##### Dataset excerpts #####

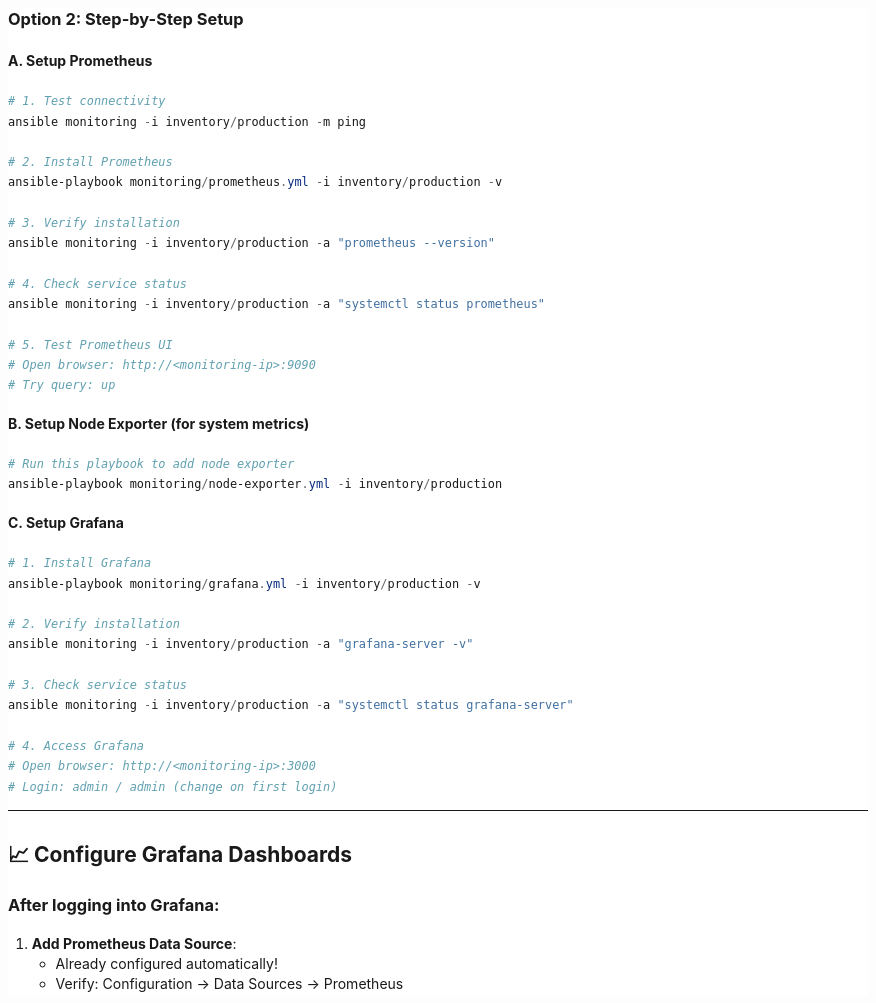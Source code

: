 ### Option 2: Step-by-Step Setup

#### A. Setup Prometheus

```powershell
# 1. Test connectivity
ansible monitoring -i inventory/production -m ping

# 2. Install Prometheus
ansible-playbook monitoring/prometheus.yml -i inventory/production -v

# 3. Verify installation
ansible monitoring -i inventory/production -a "prometheus --version"

# 4. Check service status
ansible monitoring -i inventory/production -a "systemctl status prometheus"

# 5. Test Prometheus UI
# Open browser: http://<monitoring-ip>:9090
# Try query: up
```

#### B. Setup Node Exporter (for system metrics)

```powershell
# Run this playbook to add node exporter
ansible-playbook monitoring/node-exporter.yml -i inventory/production
```

#### C. Setup Grafana

```powershell
# 1. Install Grafana
ansible-playbook monitoring/grafana.yml -i inventory/production -v

# 2. Verify installation
ansible monitoring -i inventory/production -a "grafana-server -v"

# 3. Check service status
ansible monitoring -i inventory/production -a "systemctl status grafana-server"

# 4. Access Grafana
# Open browser: http://<monitoring-ip>:3000
# Login: admin / admin (change on first login)
```

---

## 📈 Configure Grafana Dashboards

### After logging into Grafana:

1. **Add Prometheus Data Source**:
   - Already configured automatically!
   - Verify: Configuration → Data Sources → Prometheus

#####

→ Task details:
For this exercise, reproduce exactly each line from the one containing "#### B. Setup" through the last line of the data, and no others.

→ Solved problem:
#### B. Setup Node Exporter (for system metrics)

```powershell
# Run this playbook to add node exporter
ansible-playbook monitoring/node-exporter.yml -i inventory/production
```

#### C. Setup Grafana

```powershell
# 1. Install Grafana
ansible-playbook monitoring/grafana.yml -i inventory/production -v

# 2. Verify installation
ansible monitoring -i inventory/production -a "grafana-server -v"

# 3. Check service status
ansible monitoring -i inventory/production -a "systemctl status grafana-server"

# 4. Access Grafana
# Open browser: http://<monitoring-ip>:3000
# Login: admin / admin (change on first login)
```

---

## 📈 Configure Grafana Dashboards

### After logging into Grafana:

1. **Add Prometheus Data Source**:
   - Already configured automatically!
   - Verify: Configuration → Data Sources → Prometheus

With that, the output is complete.